Julia Cameron’s new book is an essential

Lindsey Pumice

Lindsey Pumice

Do you remember the confidence and sureness you once had, as you stood tall on the living room sofa exclaiming to the world that you would, indeed, be a ballerina when you grew up? Julia Cameron’s book, The Artist’s Way: A Spiritual Path to Higher Creativity, gives back that confidence.

Many college students take the safe road to a sure-ready career, ignoring their dreams or manipulating them into some other related career.

For example the girl, who wants to write novels, instead invests all her time in journalism. The guy who doodles throughout every class period won’t allow himself to teach art, because the engineering field pays more-never mind that his heart isn’t in it.

College is a crucial time for making life plans, and so I declare it important for every college student to read The Artist’s Way.

The price is a twelve-week commitment from the reader during which cameron gives are a variety of challenges.

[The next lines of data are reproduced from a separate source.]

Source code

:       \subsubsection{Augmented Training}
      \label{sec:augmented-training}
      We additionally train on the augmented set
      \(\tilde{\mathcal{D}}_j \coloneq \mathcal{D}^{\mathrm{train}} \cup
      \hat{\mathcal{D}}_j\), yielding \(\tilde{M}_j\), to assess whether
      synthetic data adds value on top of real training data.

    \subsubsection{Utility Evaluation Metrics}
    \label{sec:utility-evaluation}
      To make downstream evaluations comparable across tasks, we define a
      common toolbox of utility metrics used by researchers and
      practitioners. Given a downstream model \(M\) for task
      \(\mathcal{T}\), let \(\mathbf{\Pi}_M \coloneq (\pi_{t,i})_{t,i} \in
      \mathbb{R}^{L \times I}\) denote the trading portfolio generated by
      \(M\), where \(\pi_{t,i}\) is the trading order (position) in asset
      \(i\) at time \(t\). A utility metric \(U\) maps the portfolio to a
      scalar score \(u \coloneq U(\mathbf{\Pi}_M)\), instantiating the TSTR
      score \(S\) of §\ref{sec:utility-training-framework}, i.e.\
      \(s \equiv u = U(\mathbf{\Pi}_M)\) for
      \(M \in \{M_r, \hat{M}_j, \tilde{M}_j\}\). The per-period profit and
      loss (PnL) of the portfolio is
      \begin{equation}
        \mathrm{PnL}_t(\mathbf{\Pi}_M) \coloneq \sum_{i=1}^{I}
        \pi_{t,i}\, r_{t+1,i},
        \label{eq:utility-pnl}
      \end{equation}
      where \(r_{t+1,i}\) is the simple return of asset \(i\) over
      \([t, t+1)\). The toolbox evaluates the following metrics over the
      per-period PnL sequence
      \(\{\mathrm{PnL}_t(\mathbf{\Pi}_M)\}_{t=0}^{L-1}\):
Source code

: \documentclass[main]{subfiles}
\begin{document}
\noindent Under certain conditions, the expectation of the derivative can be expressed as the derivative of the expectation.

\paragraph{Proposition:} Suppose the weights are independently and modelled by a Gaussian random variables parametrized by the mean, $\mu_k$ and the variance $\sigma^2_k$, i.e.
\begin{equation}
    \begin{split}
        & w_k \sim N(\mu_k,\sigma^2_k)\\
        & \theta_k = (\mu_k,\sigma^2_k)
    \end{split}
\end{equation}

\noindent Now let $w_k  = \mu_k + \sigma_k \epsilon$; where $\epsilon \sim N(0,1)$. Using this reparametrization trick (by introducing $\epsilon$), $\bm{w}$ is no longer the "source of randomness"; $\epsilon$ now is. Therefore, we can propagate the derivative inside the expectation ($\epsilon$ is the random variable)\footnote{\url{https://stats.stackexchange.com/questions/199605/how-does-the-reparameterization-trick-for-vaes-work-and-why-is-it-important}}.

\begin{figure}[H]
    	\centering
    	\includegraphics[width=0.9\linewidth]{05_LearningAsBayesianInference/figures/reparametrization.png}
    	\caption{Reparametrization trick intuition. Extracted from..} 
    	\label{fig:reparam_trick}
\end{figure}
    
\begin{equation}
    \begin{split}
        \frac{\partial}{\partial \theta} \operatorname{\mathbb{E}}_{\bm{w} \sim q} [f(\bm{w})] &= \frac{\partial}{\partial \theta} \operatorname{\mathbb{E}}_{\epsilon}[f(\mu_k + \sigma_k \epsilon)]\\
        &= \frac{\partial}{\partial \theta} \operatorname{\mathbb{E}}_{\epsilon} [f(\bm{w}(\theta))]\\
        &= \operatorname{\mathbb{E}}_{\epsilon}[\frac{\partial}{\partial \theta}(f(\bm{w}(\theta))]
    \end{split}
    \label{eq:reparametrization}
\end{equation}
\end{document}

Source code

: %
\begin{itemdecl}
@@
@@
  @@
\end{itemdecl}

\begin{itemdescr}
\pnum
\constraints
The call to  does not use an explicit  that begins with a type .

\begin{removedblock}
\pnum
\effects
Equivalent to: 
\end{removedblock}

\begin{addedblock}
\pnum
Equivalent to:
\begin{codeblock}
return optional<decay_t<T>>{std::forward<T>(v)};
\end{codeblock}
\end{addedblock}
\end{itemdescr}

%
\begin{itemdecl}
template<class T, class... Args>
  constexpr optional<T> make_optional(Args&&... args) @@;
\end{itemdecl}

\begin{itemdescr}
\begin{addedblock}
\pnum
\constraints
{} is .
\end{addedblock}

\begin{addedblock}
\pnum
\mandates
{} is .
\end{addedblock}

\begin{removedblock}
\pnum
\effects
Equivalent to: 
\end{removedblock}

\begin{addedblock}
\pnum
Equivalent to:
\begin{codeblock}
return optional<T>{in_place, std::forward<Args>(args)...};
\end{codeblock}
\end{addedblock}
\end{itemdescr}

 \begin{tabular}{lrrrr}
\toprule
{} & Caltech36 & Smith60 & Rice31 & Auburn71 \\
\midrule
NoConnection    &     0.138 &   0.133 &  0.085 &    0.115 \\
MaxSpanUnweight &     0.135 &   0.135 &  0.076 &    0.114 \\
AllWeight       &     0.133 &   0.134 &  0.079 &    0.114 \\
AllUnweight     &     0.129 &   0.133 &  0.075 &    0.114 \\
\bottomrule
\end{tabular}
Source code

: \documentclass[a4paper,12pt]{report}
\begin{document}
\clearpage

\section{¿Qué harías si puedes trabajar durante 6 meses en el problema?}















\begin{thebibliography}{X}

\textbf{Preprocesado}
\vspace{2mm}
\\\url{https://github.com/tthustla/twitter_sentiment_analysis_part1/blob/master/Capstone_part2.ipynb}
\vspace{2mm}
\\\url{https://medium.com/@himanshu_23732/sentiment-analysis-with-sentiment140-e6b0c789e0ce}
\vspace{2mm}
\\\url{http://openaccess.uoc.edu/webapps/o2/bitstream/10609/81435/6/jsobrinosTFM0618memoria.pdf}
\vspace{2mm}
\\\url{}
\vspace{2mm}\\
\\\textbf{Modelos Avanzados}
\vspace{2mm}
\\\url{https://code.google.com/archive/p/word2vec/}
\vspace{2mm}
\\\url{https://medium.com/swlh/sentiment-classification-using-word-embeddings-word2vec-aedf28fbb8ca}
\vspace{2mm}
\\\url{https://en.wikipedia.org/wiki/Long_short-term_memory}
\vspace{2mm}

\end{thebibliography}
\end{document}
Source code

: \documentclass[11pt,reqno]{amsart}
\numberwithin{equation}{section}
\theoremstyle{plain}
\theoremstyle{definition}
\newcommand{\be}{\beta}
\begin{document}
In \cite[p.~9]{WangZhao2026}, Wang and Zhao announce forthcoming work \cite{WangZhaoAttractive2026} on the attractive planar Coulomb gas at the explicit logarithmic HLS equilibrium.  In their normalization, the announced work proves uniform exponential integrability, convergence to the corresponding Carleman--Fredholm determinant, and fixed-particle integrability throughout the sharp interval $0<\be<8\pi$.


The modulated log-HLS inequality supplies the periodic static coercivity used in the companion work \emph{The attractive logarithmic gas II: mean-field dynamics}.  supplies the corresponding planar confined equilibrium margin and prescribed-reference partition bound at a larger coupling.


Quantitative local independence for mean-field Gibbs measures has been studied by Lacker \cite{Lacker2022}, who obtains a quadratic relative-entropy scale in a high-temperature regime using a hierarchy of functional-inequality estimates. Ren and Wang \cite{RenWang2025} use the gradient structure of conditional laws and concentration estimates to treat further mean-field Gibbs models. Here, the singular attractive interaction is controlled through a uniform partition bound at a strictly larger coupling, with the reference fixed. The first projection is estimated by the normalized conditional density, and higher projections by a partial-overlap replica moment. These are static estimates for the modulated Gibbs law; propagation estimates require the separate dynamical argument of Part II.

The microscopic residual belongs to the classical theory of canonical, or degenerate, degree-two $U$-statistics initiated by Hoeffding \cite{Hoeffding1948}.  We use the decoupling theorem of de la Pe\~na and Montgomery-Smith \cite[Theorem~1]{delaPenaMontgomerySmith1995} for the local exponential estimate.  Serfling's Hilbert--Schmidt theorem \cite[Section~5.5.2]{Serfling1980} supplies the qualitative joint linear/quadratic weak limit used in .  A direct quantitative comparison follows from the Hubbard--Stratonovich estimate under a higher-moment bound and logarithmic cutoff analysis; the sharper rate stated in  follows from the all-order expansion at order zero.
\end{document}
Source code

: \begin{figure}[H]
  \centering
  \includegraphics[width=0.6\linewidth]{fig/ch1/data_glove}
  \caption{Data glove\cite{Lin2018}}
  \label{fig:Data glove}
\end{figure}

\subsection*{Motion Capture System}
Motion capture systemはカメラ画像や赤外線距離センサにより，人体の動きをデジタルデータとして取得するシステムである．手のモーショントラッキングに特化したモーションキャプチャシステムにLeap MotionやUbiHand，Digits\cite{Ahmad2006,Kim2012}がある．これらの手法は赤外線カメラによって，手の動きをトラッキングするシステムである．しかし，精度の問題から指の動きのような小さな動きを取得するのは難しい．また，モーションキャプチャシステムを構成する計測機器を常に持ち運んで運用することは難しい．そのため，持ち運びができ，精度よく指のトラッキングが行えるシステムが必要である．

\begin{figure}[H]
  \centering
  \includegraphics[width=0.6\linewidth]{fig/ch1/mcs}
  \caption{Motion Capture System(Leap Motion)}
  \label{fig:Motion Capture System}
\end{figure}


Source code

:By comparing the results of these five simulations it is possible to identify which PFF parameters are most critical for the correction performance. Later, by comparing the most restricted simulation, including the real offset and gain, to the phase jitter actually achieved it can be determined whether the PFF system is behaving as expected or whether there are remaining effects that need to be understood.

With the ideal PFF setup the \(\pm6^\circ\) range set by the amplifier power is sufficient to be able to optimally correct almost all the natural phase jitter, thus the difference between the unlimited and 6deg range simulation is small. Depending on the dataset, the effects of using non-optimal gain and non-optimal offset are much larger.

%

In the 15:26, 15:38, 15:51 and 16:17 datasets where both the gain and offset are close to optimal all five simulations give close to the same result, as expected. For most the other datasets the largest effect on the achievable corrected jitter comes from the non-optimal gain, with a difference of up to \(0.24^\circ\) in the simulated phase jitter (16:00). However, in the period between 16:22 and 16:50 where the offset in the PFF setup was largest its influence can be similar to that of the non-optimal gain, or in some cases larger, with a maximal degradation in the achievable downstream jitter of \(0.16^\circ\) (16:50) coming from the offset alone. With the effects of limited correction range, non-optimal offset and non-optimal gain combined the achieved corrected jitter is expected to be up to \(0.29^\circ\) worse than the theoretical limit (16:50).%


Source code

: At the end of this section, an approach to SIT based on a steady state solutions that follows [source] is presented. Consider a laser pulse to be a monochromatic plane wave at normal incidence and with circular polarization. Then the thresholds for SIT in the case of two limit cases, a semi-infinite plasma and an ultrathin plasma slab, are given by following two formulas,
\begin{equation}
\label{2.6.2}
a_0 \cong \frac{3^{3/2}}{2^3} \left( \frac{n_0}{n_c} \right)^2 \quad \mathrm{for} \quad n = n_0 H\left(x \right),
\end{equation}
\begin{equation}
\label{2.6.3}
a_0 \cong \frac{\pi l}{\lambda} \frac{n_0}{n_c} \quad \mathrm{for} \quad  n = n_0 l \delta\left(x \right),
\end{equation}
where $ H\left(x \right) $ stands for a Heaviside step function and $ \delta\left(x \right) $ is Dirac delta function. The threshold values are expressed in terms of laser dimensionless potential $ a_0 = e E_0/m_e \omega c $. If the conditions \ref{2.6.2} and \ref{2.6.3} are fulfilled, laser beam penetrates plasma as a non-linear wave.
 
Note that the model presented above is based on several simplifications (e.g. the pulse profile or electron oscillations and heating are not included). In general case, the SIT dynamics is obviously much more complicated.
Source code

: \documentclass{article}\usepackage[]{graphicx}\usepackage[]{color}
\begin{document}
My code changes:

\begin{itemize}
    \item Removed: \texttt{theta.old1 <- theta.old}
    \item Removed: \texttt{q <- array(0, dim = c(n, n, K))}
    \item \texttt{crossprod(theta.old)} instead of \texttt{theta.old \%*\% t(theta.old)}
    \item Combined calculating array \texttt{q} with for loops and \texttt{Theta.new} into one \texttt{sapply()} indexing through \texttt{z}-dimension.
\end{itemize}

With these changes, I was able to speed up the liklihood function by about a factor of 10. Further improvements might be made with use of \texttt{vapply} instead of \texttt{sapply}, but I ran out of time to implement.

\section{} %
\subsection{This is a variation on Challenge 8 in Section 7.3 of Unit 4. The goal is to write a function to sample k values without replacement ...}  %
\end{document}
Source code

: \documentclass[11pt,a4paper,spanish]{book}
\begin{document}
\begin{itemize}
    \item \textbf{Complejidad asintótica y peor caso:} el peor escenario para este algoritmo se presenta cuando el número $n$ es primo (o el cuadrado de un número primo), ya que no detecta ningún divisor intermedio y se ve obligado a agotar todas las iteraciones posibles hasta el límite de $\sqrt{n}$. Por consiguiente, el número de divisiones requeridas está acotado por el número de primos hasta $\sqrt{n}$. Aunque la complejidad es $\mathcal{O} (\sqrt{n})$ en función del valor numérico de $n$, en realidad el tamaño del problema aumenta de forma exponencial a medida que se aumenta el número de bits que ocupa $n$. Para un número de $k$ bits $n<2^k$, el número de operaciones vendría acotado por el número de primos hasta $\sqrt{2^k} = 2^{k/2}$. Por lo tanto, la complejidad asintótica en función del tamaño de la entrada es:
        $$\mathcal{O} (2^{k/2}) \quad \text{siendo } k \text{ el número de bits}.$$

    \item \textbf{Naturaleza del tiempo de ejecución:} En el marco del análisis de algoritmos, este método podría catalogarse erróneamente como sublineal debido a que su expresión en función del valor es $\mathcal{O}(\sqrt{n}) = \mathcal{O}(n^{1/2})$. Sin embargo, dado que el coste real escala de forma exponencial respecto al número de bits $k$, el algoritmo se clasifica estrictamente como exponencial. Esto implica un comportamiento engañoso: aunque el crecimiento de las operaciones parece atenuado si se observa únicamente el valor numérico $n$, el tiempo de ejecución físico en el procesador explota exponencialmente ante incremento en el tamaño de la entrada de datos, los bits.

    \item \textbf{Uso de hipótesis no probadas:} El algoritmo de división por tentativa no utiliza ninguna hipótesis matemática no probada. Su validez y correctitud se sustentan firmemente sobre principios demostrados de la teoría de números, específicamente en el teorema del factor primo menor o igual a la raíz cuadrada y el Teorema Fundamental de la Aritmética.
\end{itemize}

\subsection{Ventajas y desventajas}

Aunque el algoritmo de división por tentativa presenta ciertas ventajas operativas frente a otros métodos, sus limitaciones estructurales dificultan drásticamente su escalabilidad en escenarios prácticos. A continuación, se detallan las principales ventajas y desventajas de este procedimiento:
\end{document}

Through daily free writing, called morning pages, Cameron gives the reader reason to learn about him/herself.

Weekly Artist Dates (time set aside to take your inner child out) are encouraged to provide the reader with a chance to be gloriously alone and independent from the world’s thoughts.

The tasks and exercises become powerful tools for self-growth and reinvention.

Cameron tackles self-doubt and other fears with affirmations that demolish every demon used to “block” creativity.

Quotes, adventures and an honest message make this book’s teachings become a way of life – a creative life.

Anyone who reads The Artist Way will be changed. Stronger self-esteem, larger living, and open-mindedness are all threats you’ll encounter on each page. Be careful, instead of whispering “I wanted to be a ballerina,” with longing eyes, you may find yourself standing on the futon, hands outstretched, twirling to the musical “The Nutcracker,” yelling “I AM a ballerina.”